SUPPLIED DATA:
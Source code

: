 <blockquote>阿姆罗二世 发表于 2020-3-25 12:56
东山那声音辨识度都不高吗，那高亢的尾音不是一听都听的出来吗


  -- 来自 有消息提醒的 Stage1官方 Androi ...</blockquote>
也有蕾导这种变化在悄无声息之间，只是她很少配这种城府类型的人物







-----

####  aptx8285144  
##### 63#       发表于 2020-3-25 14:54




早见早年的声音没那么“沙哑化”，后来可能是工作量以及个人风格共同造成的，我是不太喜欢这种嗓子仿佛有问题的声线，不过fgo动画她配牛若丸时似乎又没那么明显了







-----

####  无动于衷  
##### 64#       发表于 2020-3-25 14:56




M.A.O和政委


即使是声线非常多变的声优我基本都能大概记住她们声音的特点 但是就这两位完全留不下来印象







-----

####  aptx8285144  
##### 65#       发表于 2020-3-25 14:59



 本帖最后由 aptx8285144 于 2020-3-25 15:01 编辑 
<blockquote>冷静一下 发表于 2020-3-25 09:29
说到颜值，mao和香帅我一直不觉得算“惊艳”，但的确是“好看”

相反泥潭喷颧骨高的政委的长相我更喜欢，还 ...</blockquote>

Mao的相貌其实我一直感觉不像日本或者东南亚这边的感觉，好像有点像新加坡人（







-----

* * *

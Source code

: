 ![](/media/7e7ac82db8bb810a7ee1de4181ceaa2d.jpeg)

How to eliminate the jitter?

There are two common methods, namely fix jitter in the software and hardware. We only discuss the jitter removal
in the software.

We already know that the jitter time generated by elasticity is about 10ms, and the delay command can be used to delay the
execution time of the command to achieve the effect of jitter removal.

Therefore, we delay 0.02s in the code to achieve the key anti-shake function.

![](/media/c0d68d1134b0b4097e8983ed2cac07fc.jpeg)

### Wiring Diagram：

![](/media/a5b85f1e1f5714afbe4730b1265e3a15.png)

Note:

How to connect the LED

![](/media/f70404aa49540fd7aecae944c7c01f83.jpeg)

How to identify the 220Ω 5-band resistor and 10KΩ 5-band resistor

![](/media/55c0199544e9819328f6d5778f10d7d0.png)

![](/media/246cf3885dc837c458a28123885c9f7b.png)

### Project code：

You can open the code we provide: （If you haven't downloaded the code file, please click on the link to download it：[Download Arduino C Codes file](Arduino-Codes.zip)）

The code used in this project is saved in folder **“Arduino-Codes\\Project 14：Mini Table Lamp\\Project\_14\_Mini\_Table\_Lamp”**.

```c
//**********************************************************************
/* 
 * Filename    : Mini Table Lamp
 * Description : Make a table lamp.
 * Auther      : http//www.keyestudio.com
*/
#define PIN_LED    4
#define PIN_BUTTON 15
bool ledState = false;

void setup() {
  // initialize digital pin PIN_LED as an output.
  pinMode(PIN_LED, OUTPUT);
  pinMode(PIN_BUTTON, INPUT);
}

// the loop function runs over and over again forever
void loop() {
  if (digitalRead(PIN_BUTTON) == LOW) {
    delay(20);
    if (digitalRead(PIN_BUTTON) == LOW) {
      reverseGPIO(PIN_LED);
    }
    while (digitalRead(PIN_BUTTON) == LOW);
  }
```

---

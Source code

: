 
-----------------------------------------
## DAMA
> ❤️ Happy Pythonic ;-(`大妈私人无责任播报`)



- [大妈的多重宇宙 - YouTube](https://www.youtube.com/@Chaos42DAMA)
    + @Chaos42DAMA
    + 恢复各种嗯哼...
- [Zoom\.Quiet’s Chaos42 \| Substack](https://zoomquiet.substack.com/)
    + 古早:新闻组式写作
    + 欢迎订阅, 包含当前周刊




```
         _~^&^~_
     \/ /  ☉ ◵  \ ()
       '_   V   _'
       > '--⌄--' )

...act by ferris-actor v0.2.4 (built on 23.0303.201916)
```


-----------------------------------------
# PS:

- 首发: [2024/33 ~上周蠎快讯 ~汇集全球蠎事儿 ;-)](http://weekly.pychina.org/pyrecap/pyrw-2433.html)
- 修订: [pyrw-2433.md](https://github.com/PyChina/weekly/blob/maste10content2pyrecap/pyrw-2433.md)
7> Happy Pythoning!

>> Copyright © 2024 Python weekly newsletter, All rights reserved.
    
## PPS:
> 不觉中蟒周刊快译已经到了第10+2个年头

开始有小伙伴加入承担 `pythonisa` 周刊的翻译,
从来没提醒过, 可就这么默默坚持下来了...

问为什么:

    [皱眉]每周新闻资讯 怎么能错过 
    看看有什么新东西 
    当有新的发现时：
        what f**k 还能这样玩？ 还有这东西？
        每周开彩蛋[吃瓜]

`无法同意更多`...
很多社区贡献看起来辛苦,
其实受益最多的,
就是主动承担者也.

YOUR INSTRUCTIONS: Among the lines above, which ones include the word "Arduino"? Copy them.

OUTPUT OF THE EXERCISE:
You can open the code we provide: （If you haven't downloaded the code file, please click on the link to download it：[Download Arduino C Codes file](Arduino-Codes.zip)）
The code used in this project is saved in folder **“Arduino-Codes\\Project 14：Mini Table Lamp\\Project\_14\_Mini\_Table\_Lamp”**.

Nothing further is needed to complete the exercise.